• _WHAT YOU SHOULD DO_
Retype the records in full, and please keep the pictures out of the copy.

Saved entries:
● ● ● ● ●

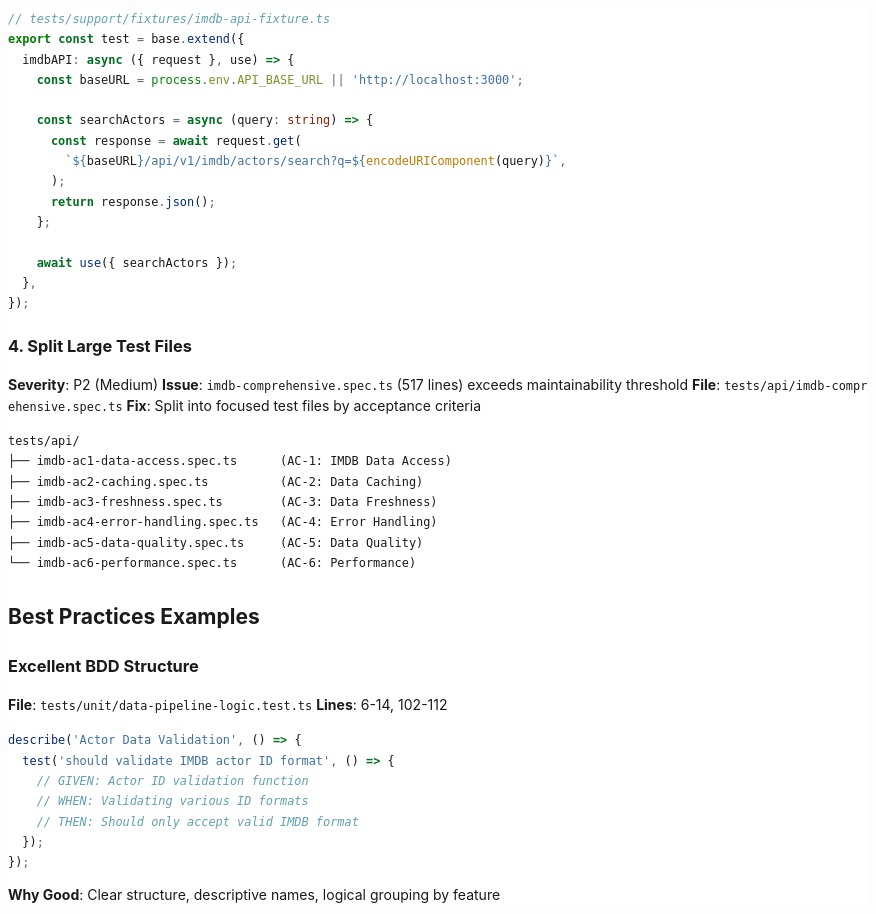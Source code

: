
 ```typescript
// tests/support/fixtures/imdb-api-fixture.ts
export const test = base.extend({
  imdbAPI: async ({ request }, use) => {
    const baseURL = process.env.API_BASE_URL || 'http://localhost:3000';

    const searchActors = async (query: string) => {
      const response = await request.get(
        `${baseURL}/api/v1/imdb/actors/search?q=${encodeURIComponent(query)}`,
      );
      return response.json();
    };

    await use({ searchActors });
  },
});
```

### 4. Split Large Test Files

**Severity**: P2 (Medium)
**Issue**: `imdb-comprehensive.spec.ts` (517 lines) exceeds maintainability threshold
**File**: `tests/api/imdb-comprehensive.spec.ts`
**Fix**: Split into focused test files by acceptance criteria

```
tests/api/
├── imdb-ac1-data-access.spec.ts      (AC-1: IMDB Data Access)
├── imdb-ac2-caching.spec.ts          (AC-2: Data Caching)
├── imdb-ac3-freshness.spec.ts        (AC-3: Data Freshness)
├── imdb-ac4-error-handling.spec.ts   (AC-4: Error Handling)
├── imdb-ac5-data-quality.spec.ts     (AC-5: Data Quality)
└── imdb-ac6-performance.spec.ts      (AC-6: Performance)
```

## Best Practices Examples

### Excellent BDD Structure

**File**: `tests/unit/data-pipeline-logic.test.ts`
**Lines**: 6-14, 102-112

```typescript
describe('Actor Data Validation', () => {
  test('should validate IMDB actor ID format', () => {
    // GIVEN: Actor ID validation function
    // WHEN: Validating various ID formats
    // THEN: Should only accept valid IMDB format
  });
});
```

**Why Good**: Clear structure, descriptive names, logical grouping by feature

● ● ● ● ●

• _EXERCISE RESPONSE_
Source code

:
 ```typescript
// tests/support/fixtures/imdb-api-fixture.ts
export const test = base.extend({
  imdbAPI: async ({ request }, use) => {
    const baseURL = process.env.API_BASE_URL || 'http://localhost:3000';

    const searchActors = async (query: string) => {
      const response = await request.get(
        `${baseURL}/api/v1/imdb/actors/search?q=${encodeURIComponent(query)}`,
      );
      return response.json();
    };

    await use({ searchActors });
  },
});
```

### 4. Split Large Test Files

**Severity**: P2 (Medium)
**Issue**: `imdb-comprehensive.spec.ts` (517 lines) exceeds maintainability threshold
**File**: `tests/api/imdb-comprehensive.spec.ts`
**Fix**: Split into focused test files by acceptance criteria

```
tests/api/
├── imdb-ac1-data-access.spec.ts      (AC-1: IMDB Data Access)
├── imdb-ac2-caching.spec.ts          (AC-2: Data Caching)
├── imdb-ac3-freshness.spec.ts        (AC-3: Data Freshness)
├── imdb-ac4-error-handling.spec.ts   (AC-4: Error Handling)
├── imdb-ac5-data-quality.spec.ts     (AC-5: Data Quality)
└── imdb-ac6-performance.spec.ts      (AC-6: Performance)
```

## Best Practices Examples

### Excellent BDD Structure

**File**: `tests/unit/data-pipeline-logic.test.ts`
**Lines**: 6-14, 102-112

```typescript
describe('Actor Data Validation', () => {
  test('should validate IMDB actor ID format', () => {
    // GIVEN: Actor ID validation function
    // WHEN: Validating various ID formats
    // THEN: Should only accept valid IMDB format
  });
});
```

**Why Good**: Clear structure, descriptive names, logical grouping by feature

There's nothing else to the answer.